André Urani: O Rio agora não está estagnado, o Rio está crescendo. Tenho a impressão que estamos vivendo um momento mágico. O problema é que essa recuperação se dá depois de muita pancada. Mas esse momento mágico depende, hoje, do governador, do prefeito, e da iniciativa privada. Na verdade, o Rio está começando a melhorar, mas a situação é bem problemática. A cidade perdeu, pouco a pouco, tudo o que a fez se tornar uma metrópole. O modelo financeiro que foi aplicado aqui não foi tão bem sucedido como em São Paulo. Esse modelo de industrialização tem mais a ver com São Paulo. Mas não foi só o Rio que perdeu com a ida da capital para Brasília. O Brasil também perdeu.

P: Qual foi o principal dano que o país e o Rio tiveram quando a capital deixou de ser aqui?

AU: O Rio sofreu um dano moral. É o mesmo que amputar um território da sua identidade. O Brasil começou a perder muita coisa: perdeu a indústria, perdeu a agência de publicidade, e perdeu mais ainda a identidade.

P: Cinquenta anos depois, o que mudou e o que permanece igual no Rio de Janeiro?

AU: No momento, a chance que a gente tem é de encarar a vida como ela é, e inventar alguma razão de ser que não sejam as mesmas de antigamente. Aquilo que ficou para trás tem que ser esquecido. A cidade tem que se reinventar, assim como aconteceu com Londres e Paris. Hoje, o que mudou é que as pessoas se deram conta de que tudo não é mais como era no passado. E se você quiser ter algum futuro, terá que construí-lo. Isso não é simples. Está havendo um choque de realidade.

P:Quais são os principais problemas e soluções para as dificuldades enfrentadas pelo Rio?

AU: Não existe solução simples. Todas são complicadas. O primeiro ponto é reconhecer a queda. Enquanto você não reconhecer esse fato, você não é capaz de construir soluções à altura do problema que se está enfrentando. A ficha está começando a cair.

P: No seu livro Trilhas para o Rio, o senhor destaca no próprio título o reconhecimento da queda e a reinvenção do futuro. Como o senhor percebe este reconhecimento e a reinvenção?

AU: Ainda é um processo. As coisas não mudam assim tão facilmente. Nelson Rodrigues disse que desenvolvimento não se improvisa. Achar que você vai mudar a mentalidade de uma hora para outra é ilusão, você não muda não. Mudar a direção assim é difícil, é complexo.

P: O senhor acredita que, com os investimentos que vai receber para sediar os Jogos Olímpicos de 2016, o Rio vai mudar? Podemos acreditar em uma melhora real?

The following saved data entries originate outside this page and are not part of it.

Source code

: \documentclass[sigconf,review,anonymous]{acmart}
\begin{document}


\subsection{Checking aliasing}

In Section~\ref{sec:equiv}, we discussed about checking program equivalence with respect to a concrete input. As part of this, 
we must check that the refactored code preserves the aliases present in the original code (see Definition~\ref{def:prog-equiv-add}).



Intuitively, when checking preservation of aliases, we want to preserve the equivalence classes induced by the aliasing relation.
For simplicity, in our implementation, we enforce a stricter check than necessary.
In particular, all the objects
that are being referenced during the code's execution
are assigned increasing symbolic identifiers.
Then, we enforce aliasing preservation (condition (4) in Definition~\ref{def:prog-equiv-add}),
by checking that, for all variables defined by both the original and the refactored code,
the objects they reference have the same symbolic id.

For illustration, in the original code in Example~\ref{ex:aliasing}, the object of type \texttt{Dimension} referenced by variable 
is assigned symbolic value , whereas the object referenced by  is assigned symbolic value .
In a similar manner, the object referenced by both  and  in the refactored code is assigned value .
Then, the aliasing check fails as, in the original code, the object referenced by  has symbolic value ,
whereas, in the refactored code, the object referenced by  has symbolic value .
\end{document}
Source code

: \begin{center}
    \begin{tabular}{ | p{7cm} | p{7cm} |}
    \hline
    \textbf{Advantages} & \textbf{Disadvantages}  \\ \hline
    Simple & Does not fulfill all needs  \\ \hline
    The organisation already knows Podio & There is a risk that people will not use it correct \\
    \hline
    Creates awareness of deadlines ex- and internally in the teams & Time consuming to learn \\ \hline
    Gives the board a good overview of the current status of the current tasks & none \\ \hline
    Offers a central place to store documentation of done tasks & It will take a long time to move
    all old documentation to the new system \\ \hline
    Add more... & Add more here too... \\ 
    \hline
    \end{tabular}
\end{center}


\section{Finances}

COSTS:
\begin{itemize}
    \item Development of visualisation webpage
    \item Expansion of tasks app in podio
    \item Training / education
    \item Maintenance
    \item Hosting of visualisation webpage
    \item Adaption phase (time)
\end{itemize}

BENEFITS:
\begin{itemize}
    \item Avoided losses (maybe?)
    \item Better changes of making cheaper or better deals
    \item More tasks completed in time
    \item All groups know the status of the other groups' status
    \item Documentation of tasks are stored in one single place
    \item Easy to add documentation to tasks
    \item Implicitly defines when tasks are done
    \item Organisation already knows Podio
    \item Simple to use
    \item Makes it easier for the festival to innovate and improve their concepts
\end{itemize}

AU: Pode. Mas a gente não pode imaginar que isso seja suficiente para amenizar a perda que nós tivemos nos últimos 50 anos. O máximo que se pode almejar com o que vem pela frente é sair desse impacto circunstancial que temos hoje e produzirmos alguns resultados importantes. Não se pode achar que vamos resolver todos os problemas dos subúrbios cariocas, incorporar todas as favelas na cidade formal como um todo. Reduzir a desigualdade para um nível aceitável. Acho que a gente pode, nesses sete anos até os Jogos, aprender a costurar políticas mais consistentes.

P: As belas praias, o réveillon e o carnaval do Rio são conhecidos no mundo todo. O senhor acha que temos mais a oferecer?

AU: O Rio é uma vitrine natural. A capital foi tirada daqui, mas a cidade ainda é o cartão postal. Nesse momento mágico que a gente vive pela primeira vez o mundo olha para gente com simpatia e respeito. Hoje, a gente olha para os outros de igual para igual. O mundo olha para o Brasil e para o Rio porque acham que só nós temos uma coisa a oferecer, e essa coisa tem a ver com alegria, tem a ver com festa, com a maneira de lidar com a natureza, alguma capacidade de lidar com o outro. Essa redefinição de identidade passa muito por isso. Para nós nos posicionarmos no mundo não só do jeito que a gente é, mas da maneira que o mundo espera que a gente seja. E a hora é essa. O Rio pode ser extremamente beneficiado se souber catalisar isso.